_Records:_

##############################

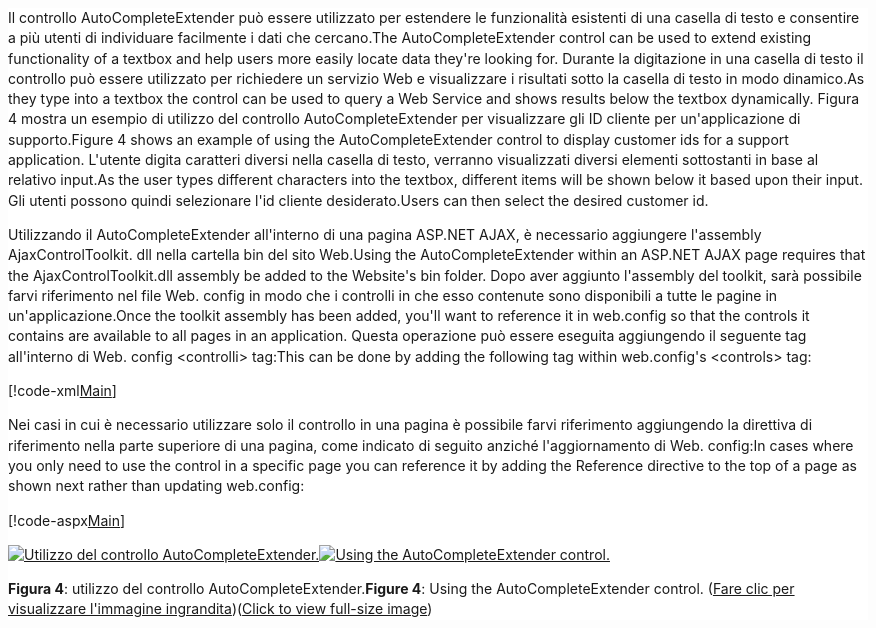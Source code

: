 <span data-ttu-id="18a23-298">Il controllo AutoCompleteExtender può essere utilizzato per estendere le funzionalità esistenti di una casella di testo e consentire a più utenti di individuare facilmente i dati che cercano.</span><span class="sxs-lookup"><span data-stu-id="18a23-298">The AutoCompleteExtender control can be used to extend existing functionality of a textbox and help users more easily locate data they're looking for.</span></span> <span data-ttu-id="18a23-299">Durante la digitazione in una casella di testo il controllo può essere utilizzato per richiedere un servizio Web e visualizzare i risultati sotto la casella di testo in modo dinamico.</span><span class="sxs-lookup"><span data-stu-id="18a23-299">As they type into a textbox the control can be used to query a Web Service and shows results below the textbox dynamically.</span></span> <span data-ttu-id="18a23-300">Figura 4 mostra un esempio di utilizzo del controllo AutoCompleteExtender per visualizzare gli ID cliente per un'applicazione di supporto.</span><span class="sxs-lookup"><span data-stu-id="18a23-300">Figure 4 shows an example of using the AutoCompleteExtender control to display customer ids for a support application.</span></span> <span data-ttu-id="18a23-301">L'utente digita caratteri diversi nella casella di testo, verranno visualizzati diversi elementi sottostanti in base al relativo input.</span><span class="sxs-lookup"><span data-stu-id="18a23-301">As the user types different characters into the textbox, different items will be shown below it based upon their input.</span></span> <span data-ttu-id="18a23-302">Gli utenti possono quindi selezionare l'id cliente desiderato.</span><span class="sxs-lookup"><span data-stu-id="18a23-302">Users can then select the desired customer id.</span></span>

<span data-ttu-id="18a23-303">Utilizzando il AutoCompleteExtender all'interno di una pagina ASP.NET AJAX, è necessario aggiungere l'assembly AjaxControlToolkit. dll nella cartella bin del sito Web.</span><span class="sxs-lookup"><span data-stu-id="18a23-303">Using the AutoCompleteExtender within an ASP.NET AJAX page requires that the AjaxControlToolkit.dll assembly be added to the Website's bin folder.</span></span> <span data-ttu-id="18a23-304">Dopo aver aggiunto l'assembly del toolkit, sarà possibile farvi riferimento nel file Web. config in modo che i controlli in che esso contenute sono disponibili a tutte le pagine in un'applicazione.</span><span class="sxs-lookup"><span data-stu-id="18a23-304">Once the toolkit assembly has been added, you'll want to reference it in web.config so that the controls it contains are available to all pages in an application.</span></span> <span data-ttu-id="18a23-305">Questa operazione può essere eseguita aggiungendo il seguente tag all'interno di Web. config &lt;controlli&gt; tag:</span><span class="sxs-lookup"><span data-stu-id="18a23-305">This can be done by adding the following tag within web.config's &lt;controls&gt; tag:</span></span>

[!code-xml[Main](understanding-asp-net-ajax-web-services/samples/sample24.xml)]

<span data-ttu-id="18a23-306">Nei casi in cui è necessario utilizzare solo il controllo in una pagina è possibile farvi riferimento aggiungendo la direttiva di riferimento nella parte superiore di una pagina, come indicato di seguito anziché l'aggiornamento di Web. config:</span><span class="sxs-lookup"><span data-stu-id="18a23-306">In cases where you only need to use the control in a specific page you can reference it by adding the Reference directive to the top of a page as shown next rather than updating web.config:</span></span>

[!code-aspx[Main](understanding-asp-net-ajax-web-services/samples/sample25.aspx)]


<span data-ttu-id="18a23-307">[![Utilizzo del controllo AutoCompleteExtender.](understanding-asp-net-ajax-web-services/_static/image11.png)](understanding-asp-net-ajax-web-services/_static/image10.png)</span><span class="sxs-lookup"><span data-stu-id="18a23-307">[![Using the AutoCompleteExtender control.](understanding-asp-net-ajax-web-services/_static/image11.png)](understanding-asp-net-ajax-web-services/_static/image10.png)</span></span>

<span data-ttu-id="18a23-308">**Figura 4**: utilizzo del controllo AutoCompleteExtender.</span><span class="sxs-lookup"><span data-stu-id="18a23-308">**Figure 4**: Using the AutoCompleteExtender control.</span></span>  <span data-ttu-id="18a23-309">([Fare clic per visualizzare l'immagine ingrandita](understanding-asp-net-ajax-web-services/_static/image12.png))</span><span class="sxs-lookup"><span data-stu-id="18a23-309">([Click to view full-size image](understanding-asp-net-ajax-web-services/_static/image12.png))</span></span>
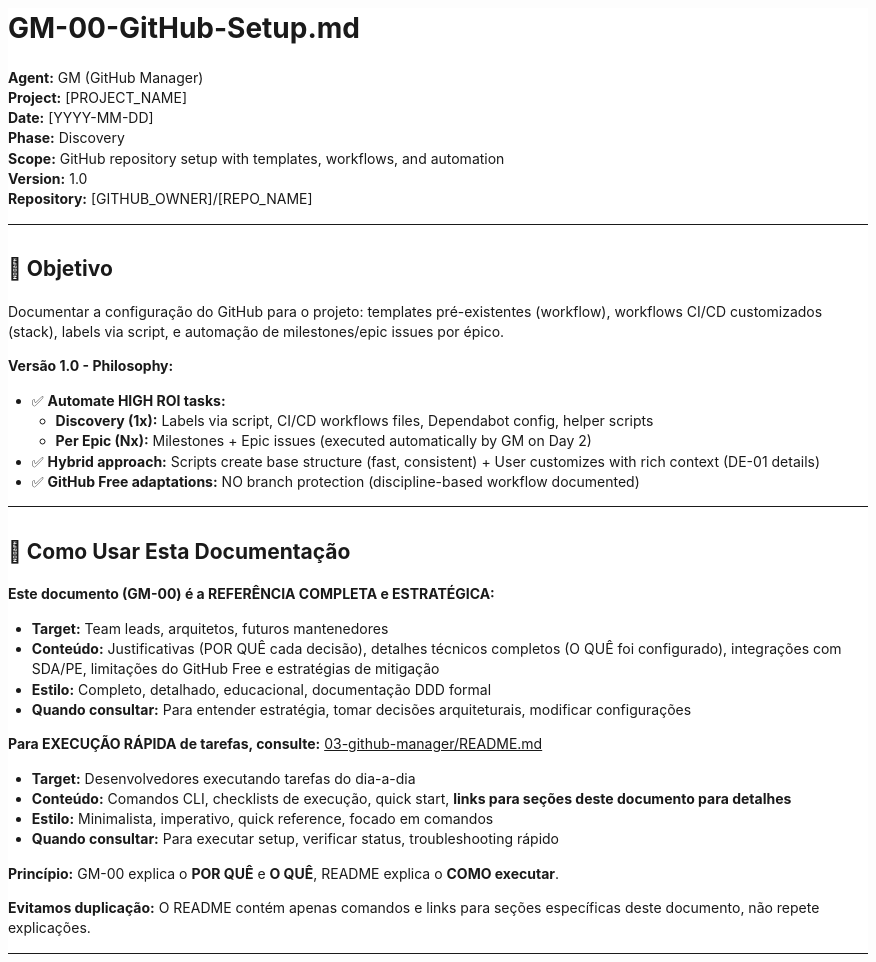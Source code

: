 

# GM-00-GitHub-Setup.md

**Agent:** GM (GitHub Manager)  
**Project:** [PROJECT_NAME]  
**Date:** [YYYY-MM-DD]  
**Phase:** Discovery  
**Scope:** GitHub repository setup with templates, workflows, and automation  
**Version:** 1.0  
**Repository:** [GITHUB_OWNER]/[REPO_NAME]  
  
---

## 🎯 Objetivo

Documentar a configuração do GitHub para o projeto: templates pré-existentes (workflow), workflows CI/CD customizados (stack), labels via script, e automação de milestones/epic issues por épico.

**Versão 1.0 - Philosophy:**  
- ✅ **Automate HIGH ROI tasks:**  
  - **Discovery (1x):** Labels via script, CI/CD workflows files, Dependabot config, helper scripts  
  - **Per Epic (Nx):** Milestones + Epic issues (executed automatically by GM on Day 2)  
- ✅ **Hybrid approach:** Scripts create base structure (fast, consistent) + User customizes with rich context (DE-01 details)  
- ✅ **GitHub Free adaptations:** NO branch protection (discipline-based workflow documented)  

---

## 📖 Como Usar Esta Documentação

**Este documento (GM-00) é a REFERÊNCIA COMPLETA e ESTRATÉGICA:**  
- **Target:** Team leads, arquitetos, futuros mantenedores  
- **Conteúdo:** Justificativas (POR QUÊ cada decisão), detalhes técnicos completos (O QUÊ foi configurado), integrações com SDA/PE, limitações do GitHub Free e estratégias de mitigação  
- **Estilo:** Completo, detalhado, educacional, documentação DDD formal  
- **Quando consultar:** Para entender estratégia, tomar decisões arquiteturais, modificar configurações  

**Para EXECUÇÃO RÁPIDA de tarefas, consulte:** [03-github-manager/README.md](../../03-github-manager/README.md)  
- **Target:** Desenvolvedores executando tarefas do dia-a-dia  
- **Conteúdo:** Comandos CLI, checklists de execução, quick start, **links para seções deste documento para detalhes**  
- **Estilo:** Minimalista, imperativo, quick reference, focado em comandos  
- **Quando consultar:** Para executar setup, verificar status, troubleshooting rápido  

**Princípio:** GM-00 explica o **POR QUÊ** e **O QUÊ**, README explica o **COMO executar**.  

**Evitamos duplicação:** O README contém apenas comandos e links para seções específicas deste documento, não repete explicações.  

---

##############################

_Directions for this task:_
The response should hold exactly the lines starting at the line with "- ✅ **Hybrid" and ending at the line with "- **Estilo:** Completo, detalhado, educacional, documentação", and no other line of the material above.

_Solution to this exercise:_
- ✅ **Hybrid approach:** Scripts create base structure (fast, consistent) + User customizes with rich context (DE-01 details)  
- ✅ **GitHub Free adaptations:** NO branch protection (discipline-based workflow documented)  

---

## 📖 Como Usar Esta Documentação

**Este documento (GM-00) é a REFERÊNCIA COMPLETA e ESTRATÉGICA:**  
- **Target:** Team leads, arquitetos, futuros mantenedores  
- **Conteúdo:** Justificativas (POR QUÊ cada decisão), detalhes técnicos completos (O QUÊ foi configurado), integrações com SDA/PE, limitações do GitHub Free e estratégias de mitigação  
- **Estilo:** Completo, detalhado, educacional, documentação DDD formal  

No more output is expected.